Sunday, May 30, 2004

EL DIA ES HOY
RENATO REDENTOR CONSTANTINO
Op-Ed, TODAY/abs-cbnnews.com
May 31, 2004

Climate change.

Suddenly, because of a movie, so many are now talking about the greatest threat that the planet has ever faced.

The Day after Tomorrow is science fiction but global warming is real. Will the movie end up trivializing the impacts of climate change and thus increase indifference? Or will it spur more people to take action? Too early to tell.

Is reality more frightening than Hollywood?
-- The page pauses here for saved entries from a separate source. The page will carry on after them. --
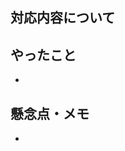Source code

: ## 対応内容について

<!-- ここにざっくりと何をするか、もしくはIssueのリンクを貼ってください -->

## やったこと

<!-- ざっくりと対応内容を記載してください -->

-

## 懸念点・メモ

<!-- ここに懸念点や詰まりごとなどのメモを記載してください -->

-
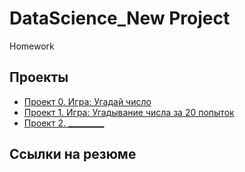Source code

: # DataScience_New Project

Homework

## Проекты

* [Проект 0. Игра: Угадай число](https://github.com/AlexandrMenshikov/DataScience_New/tree/main/Project_0)
* [Проект 1. Игра: Угадывание числа за 20 попыток](https://github.com/AlexandrMenshikov/DataScience_New/blob/main/Project_1)
* [Проект 2. _________]()

## Ссылки на резюме
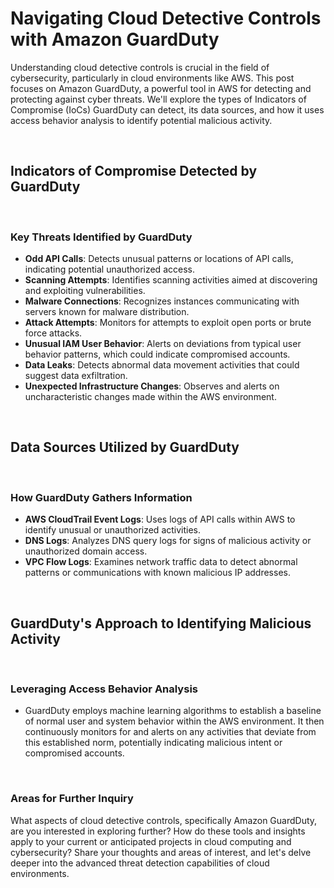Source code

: # Navigating Cloud Detective Controls with Amazon GuardDuty

Understanding cloud detective controls is crucial in the field of cybersecurity, particularly in cloud environments like AWS. This post focuses on Amazon GuardDuty, a powerful tool in AWS for detecting and protecting against cyber threats. We'll explore the types of Indicators of Compromise (IoCs) GuardDuty can detect, its data sources, and how it uses access behavior analysis to identify potential malicious activity.

<br>

## Indicators of Compromise Detected by GuardDuty

<br>

### Key Threats Identified by GuardDuty

- **Odd API Calls**: Detects unusual patterns or locations of API calls, indicating potential unauthorized access.
- **Scanning Attempts**: Identifies scanning activities aimed at discovering and exploiting vulnerabilities.
- **Malware Connections**: Recognizes instances communicating with servers known for malware distribution.
- **Attack Attempts**: Monitors for attempts to exploit open ports or brute force attacks.
- **Unusual IAM User Behavior**: Alerts on deviations from typical user behavior patterns, which could indicate compromised accounts.
- **Data Leaks**: Detects abnormal data movement activities that could suggest data exfiltration.
- **Unexpected Infrastructure Changes**: Observes and alerts on uncharacteristic changes made within the AWS environment.

<br>

## Data Sources Utilized by GuardDuty

<br>

### How GuardDuty Gathers Information

- **AWS CloudTrail Event Logs**: Uses logs of API calls within AWS to identify unusual or unauthorized activities.
- **DNS Logs**: Analyzes DNS query logs for signs of malicious activity or unauthorized domain access.
- **VPC Flow Logs**: Examines network traffic data to detect abnormal patterns or communications with known malicious IP addresses.

<br>

## GuardDuty's Approach to Identifying Malicious Activity

<br>

### Leveraging Access Behavior Analysis

- GuardDuty employs machine learning algorithms to establish a baseline of normal user and system behavior within the AWS environment. It then continuously monitors for and alerts on any activities that deviate from this established norm, potentially indicating malicious intent or compromised accounts.

<br>

### Areas for Further Inquiry

What aspects of cloud detective controls, specifically Amazon GuardDuty, are you interested in exploring further? How do these tools and insights apply to your current or anticipated projects in cloud computing and cybersecurity? Share your thoughts and areas of interest, and let's delve deeper into the advanced threat detection capabilities of cloud environments.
With nature there are no special effects; only consequences.

In China, up to 64 percent of glaciers are projected to disappear by 2050, putting at risk up to a quarter of China's population who are dependent on the water released from the glaciers.

Today in the Arctic, ice thickness has declined by over 40 percent and "an area larger than the Netherlands is disappearing every year." According to scientists, Arctic sea ice could melt entirely by the end of the century.

Ice cores from Svalbard glaciers in the Arctic region show that the 1900s "were by far the warmest century" in the last 800 years.

Between 1998 and 2001, the Qori Kalis glacier in Peru has retreated an average of 155 meters annually - a rate three times faster than the average yearly retreat from 1995 to 1998, and 32 times faster than the averae yearly retreat from 1963 to 1978.

Just southeast of Mount Everest, in the Himalayan Khumbu Range of Eastern Nepal, the Imja Glacier has been retreating at a rate of close to 10 meters annually. It is but one among many glaciers currently in rapid retreat. According to Syed Iqbal Hasnain of the International Commission for Snow and Ice, "Glaciers in the Himalayas are receding faster than in any other part of the world. If the present rate continues, the likelihood of them disappearing by the year 2035 is very high." Over two billion people depend on the glacier-fed flow of the rivers from the Himalayan mountains.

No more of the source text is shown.